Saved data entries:
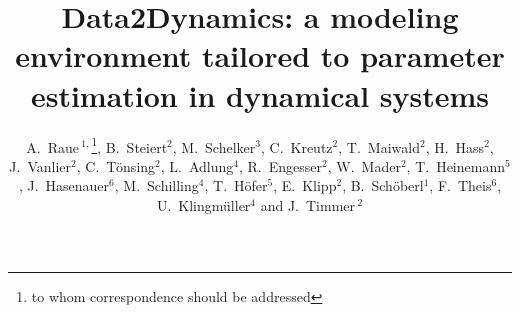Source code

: \documentclass{bioinfo}
\begin{document}

\title[Data2Dynamics]{Data2Dynamics: a modeling environment tailored to parameter 
estimation in dynamical systems}
\author[A.~Raue \textit{et~al.}]{A.~Raue\,$^{1,}$\footnote{to whom correspondence 
should be addressed}, B.~Steiert$^{2}$, M.~Schelker$^{3}$, C.~Kreutz$^{2}$, T.~Maiwald$^{2}$, H.~Hass$^{2}$, J.~Vanlier$^{2}$, C.~T\"onsing$^{2}$, L.~Adlung$^{4}$, R.~Engesser$^{2}$, W.~Mader$^{2}$, T.~Heinemann$^{5}$, J.~Hasenauer$^{6}$, M.~Schilling$^{4}$, T.~H\"ofer$^{5}$, E.~Klipp$^{2}$, B.~Sch\"oberl$^{1}$, F.~Theis$^{6}$, U.~Klingm\"uller$^{4}$ and J.~Timmer\,$^{2}$}
\address{$^{1}$Merrimack Pharmaceuticals Inc., 02139 Cambridge, MA, USA\\
$^{2}$University of Freiburg, Institute for Physics, 79104 Freiburg, Germany\\
$^{3}$Humboldt-Universit\"at zu Berlin, Theoretical Biophysics, 10115 Berlin, Germany\\
$^{4}$German Cancer Research Center, 69120 Heidelberg, Germany.\\
$^{5}$BioQuant, University of Heidelberg, 69120 Freiburg, Germany\\
$^{6}$Helmholtz Center Munich, 85764 Neuherberg, Germany.}



\maketitle
\end{document}
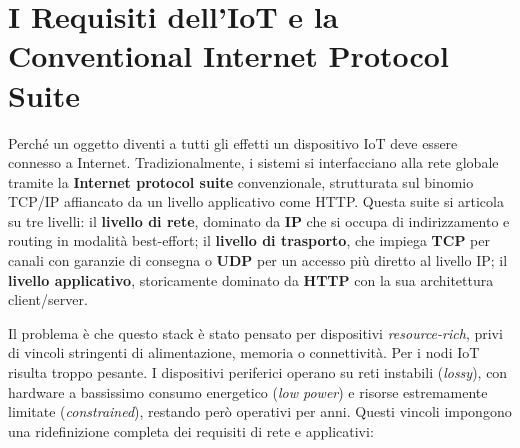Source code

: \documentclass[
  italian,
  openany]{book}
\begin{document}
\section{I Requisiti dell'IoT e la Conventional Internet Protocol
Suite}\label{i-requisiti-delliot-e-la-conventional-internet-protocol-suite}

Perché un oggetto diventi a tutti gli effetti un dispositivo IoT deve
essere connesso a Internet. Tradizionalmente, i sistemi si interfacciano
alla rete globale tramite la \textbf{Internet protocol suite}
convenzionale, strutturata sul binomio TCP/IP affiancato da un livello
applicativo come HTTP. Questa suite si articola su tre livelli: il
\textbf{livello di rete}, dominato da \textbf{IP} che si occupa di
indirizzamento e routing in modalità best-effort; il \textbf{livello di
trasporto}, che impiega \textbf{TCP} per canali con garanzie di consegna
o \textbf{UDP} per un accesso più diretto al livello IP; il
\textbf{livello applicativo}, storicamente dominato da \textbf{HTTP} con
la sua architettura client/server.

Il problema è che questo stack è stato pensato per dispositivi
\emph{resource-rich}, privi di vincoli stringenti di alimentazione,
memoria o connettività. Per i nodi IoT risulta troppo pesante. I
dispositivi periferici operano su reti instabili (\emph{lossy}), con
hardware a bassissimo consumo energetico (\emph{low power}) e risorse
estremamente limitate (\emph{constrained}), restando però operativi per
anni. Questi vincoli impongono una ridefinizione completa dei requisiti
di rete e applicativi:
\end{document}
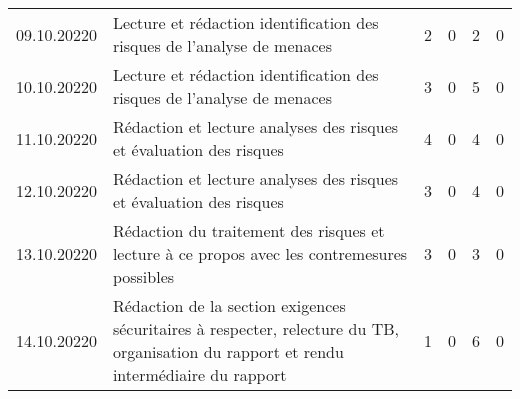 \begin{landscape}
\begin{longtable}[c]{lp{10cm}rrrr}
	09.10.20220 
	& Lecture et rédaction identification des risques de l'analyse de menaces
	& 2 %
	& 0 %
	& 2 %
	& 0\\ %
	
	10.10.20220 
	& Lecture et rédaction identification des risques de l'analyse de menaces
	& 3 %
	& 0 %
	& 5 %
	& 0\\ %
	
	11.10.20220 
	& Rédaction et lecture analyses des risques et évaluation des risques
	& 4 %
	& 0 %
	& 4 %
	& 0\\ %
	
	12.10.20220 
	& Rédaction et lecture analyses des risques et évaluation des risques
	& 3 %
	& 0 %
	& 4 %
	& 0\\ %
	
	13.10.20220 
	& Rédaction du traitement des risques et lecture à ce propos avec les contremesures possibles
	& 3 %
	& 0 %
	& 3 %
	& 0\\ %
	
	14.10.20220 
	& Rédaction de la section exigences sécuritaires à respecter, relecture du TB, organisation du rapport et rendu intermédiaire du rapport
	& 1 %
	& 0 %
	& 6 %
	& 0\\ %
	
\end{longtable}


\end{landscape}

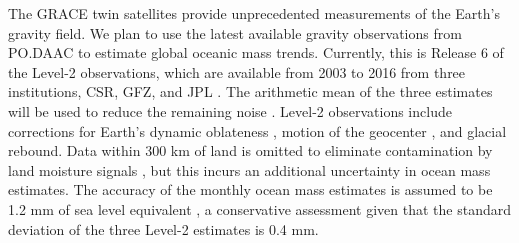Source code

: \documentclass[authoryear,round,12pt]{article}
\begin{document}



The GRACE  twin satellites provide unprecedented measurements of the Earth's gravity field. We plan to use the latest available gravity observations from PO.DAAC to estimate global oceanic mass trends. Currently, this is Release 6 of the Level-2 observations, which are available from 2003 to 2016 from three institutions, CSR, GFZ, and JPL \citep[data available at,][]{PODAAC--2019:GRACE}. The arithmetic mean of the three estimates will be used to reduce the remaining noise \citep{Sakumura-Bettadpur-2014:Ensemble}. Level-2 observations include corrections for Earth's dynamic oblateness \citep[e.g.,][]{Dickey-Marcus-2005:Interannual}, motion of the geocenter \citep[e.g.,][]{Swenson-Chambers-2008:Estimating}, and glacial rebound. Data within 300 km of land is omitted to eliminate contamination by land moisture signals \citep[e.g.,][]{Llovel-Willis-2014:Deep}, but this incurs an additional uncertainty in ocean mass estimates. The accuracy
of the monthly ocean mass estimates is assumed to be 1.2 mm of sea level equivalent \citep{Johnson-Chambers-2013:Ocean}, a conservative assessment given that the standard deviation of the three Level-2 estimates is 0.4 mm.
\end{document}
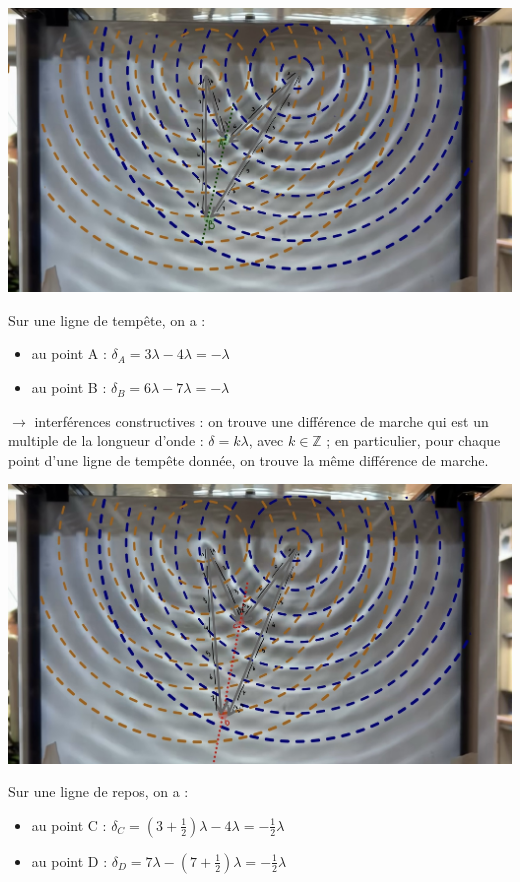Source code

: \documentclass{report}
\begin{document}
\begin{minipage}{0.6\textwidth}
  \includegraphics[scale=0.16]{calcul_tempête.jpg}
\end{minipage}
\hfill
\begin{minipage}{0.4\textwidth}
  Sur une ligne de tempête, on a :
\begin{itemize}
    \item au point A : $\delta_A = 3 \lambda - 4\lambda = -\lambda$
    \item au point B : $\delta_B = 6 \lambda - 7\lambda = -\lambda$
\end{itemize}
\end{minipage}
\newline

$\rightarrow$ interférences constructives : on trouve une différence de marche qui est un multiple de la longueur d'onde : $\delta = k \lambda$, avec $k \in \mathbb{Z}$ ; en particulier, pour chaque point d'une ligne de tempête donnée, on trouve la même différence de marche.
\newline


\begin{minipage}{0.6\textwidth}
\includegraphics[scale=0.16]{calcul_repos.jpg}
\end{minipage}
\hfill
\begin{minipage}{0.4\textwidth}
  Sur une ligne de repos, on a :
\begin{itemize}
    \item au point C : $\delta_C = (3+\frac{1}{2}) \lambda - 4\lambda = -\frac{1}{2}\lambda$
    \item au point D : $\delta_D = 7 \lambda - (7+\frac{1}{2})\lambda = -\frac{1}{2}\lambda$
\end{itemize}
\end{minipage}
\newline
\end{document}
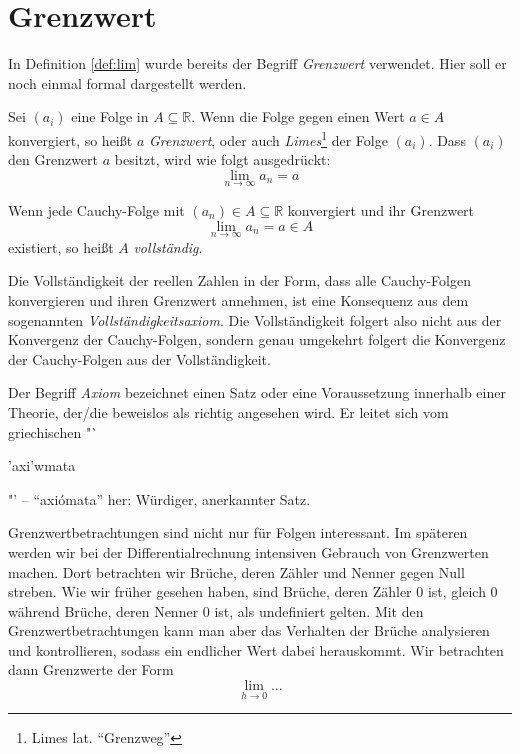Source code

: \section{Grenzwert}

In Definition \ref{def:lim} wurde bereits der Begriff \emph{Grenzwert} verwendet. Hier soll er noch einmal formal dargestellt werden. 

\begin{definition}
Sei $(a_i)$ eine Folge in $A\subseteq \mathbb{R}$. Wenn die Folge gegen einen Wert $a\in A$ konvergiert, so heißt $a$ \emph{Grenzwert}, oder auch \emph{Limes}\footnote{Limes lat. "`Grenzweg"'} der Folge $(a_i)$. Dass $(a_i)$ den Grenzwert $a$ besitzt, wird wie folgt ausgedrückt:
\[
\lim_{n\rightarrow \infty} a_n = a
\]
\end{definition}

\begin{definition}\label{def:voll}
Wenn jede Cauchy-Folge mit $(a_n)\in A\subseteq \mathbb{R}$ konvergiert und ihr Grenzwert 
\[\lim_{n\rightarrow \infty} a_n = a\in A\] 
existiert, so heißt $A$ \emph{vollständig}. 

Die Vollständigkeit der reellen Zahlen in der Form, dass alle Cauchy-Folgen konvergieren und ihren Grenzwert annehmen, ist eine Konsequenz aus dem sogenannten \emph{Vollständigkeitsaxiom}. Die Vollständigkeit folgert also nicht aus der Konvergenz der Cauchy-Folgen, sondern genau umgekehrt folgert die Konvergenz der Cauchy-Folgen aus der Vollständigkeit. 
\end{definition}


Der Begriff \emph{Axiom} bezeichnet einen Satz oder eine Voraussetzung innerhalb einer Theorie, der/die beweislos als richtig angesehen wird. Er leitet sich vom griechischen "`\begin{greek}'axi'wmata\end{greek}"' -- "`axi\'omata"' her: Würdiger, anerkannter Satz.

\bigskip 

Grenzwertbetrachtungen sind nicht nur für Folgen interessant. Im späteren werden wir bei der Differentialrechnung intensiven Gebrauch von Grenzwerten machen. Dort betrachten wir Brüche, deren Zähler und Nenner gegen Null streben. Wie wir früher gesehen haben, sind Brüche, deren Zähler 0 ist, gleich 0 während Brüche, deren Nenner 0 ist, als undefiniert gelten. Mit den Grenzwertbetrachtungen kann man aber das Verhalten der Brüche analysieren und kontrollieren, sodass ein endlicher Wert dabei herauskommt. Wir betrachten dann Grenzwerte der Form
\begin{equation}
\lim\limits_{h \rightarrow 0} \dots
\end{equation}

About this exercise
Respond with the exact lines above running from the one containing "Sur une ligne de repos, on" to the one containing "existiert, so heißt", both ends kept and no pictures included.

Answer for the task
  Sur une ligne de repos, on a :
\begin{itemize}
    \item au point C : $\delta_C = (3+\frac{1}{2}) \lambda - 4\lambda = -\frac{1}{2}\lambda$
    \item au point D : $\delta_D = 7 \lambda - (7+\frac{1}{2})\lambda = -\frac{1}{2}\lambda$
\end{itemize}
\end{minipage}
\newline
\end{document}
Source code

: \section{Grenzwert}

In Definition \ref{def:lim} wurde bereits der Begriff \emph{Grenzwert} verwendet. Hier soll er noch einmal formal dargestellt werden. 

\begin{definition}
Sei $(a_i)$ eine Folge in $A\subseteq \mathbb{R}$. Wenn die Folge gegen einen Wert $a\in A$ konvergiert, so heißt $a$ \emph{Grenzwert}, oder auch \emph{Limes}\footnote{Limes lat. "`Grenzweg"'} der Folge $(a_i)$. Dass $(a_i)$ den Grenzwert $a$ besitzt, wird wie folgt ausgedrückt:
\[
\lim_{n\rightarrow \infty} a_n = a
\]
\end{definition}

\begin{definition}\label{def:voll}
Wenn jede Cauchy-Folge mit $(a_n)\in A\subseteq \mathbb{R}$ konvergiert und ihr Grenzwert 
\[\lim_{n\rightarrow \infty} a_n = a\in A\] 
existiert, so heißt $A$ \emph{vollständig}. 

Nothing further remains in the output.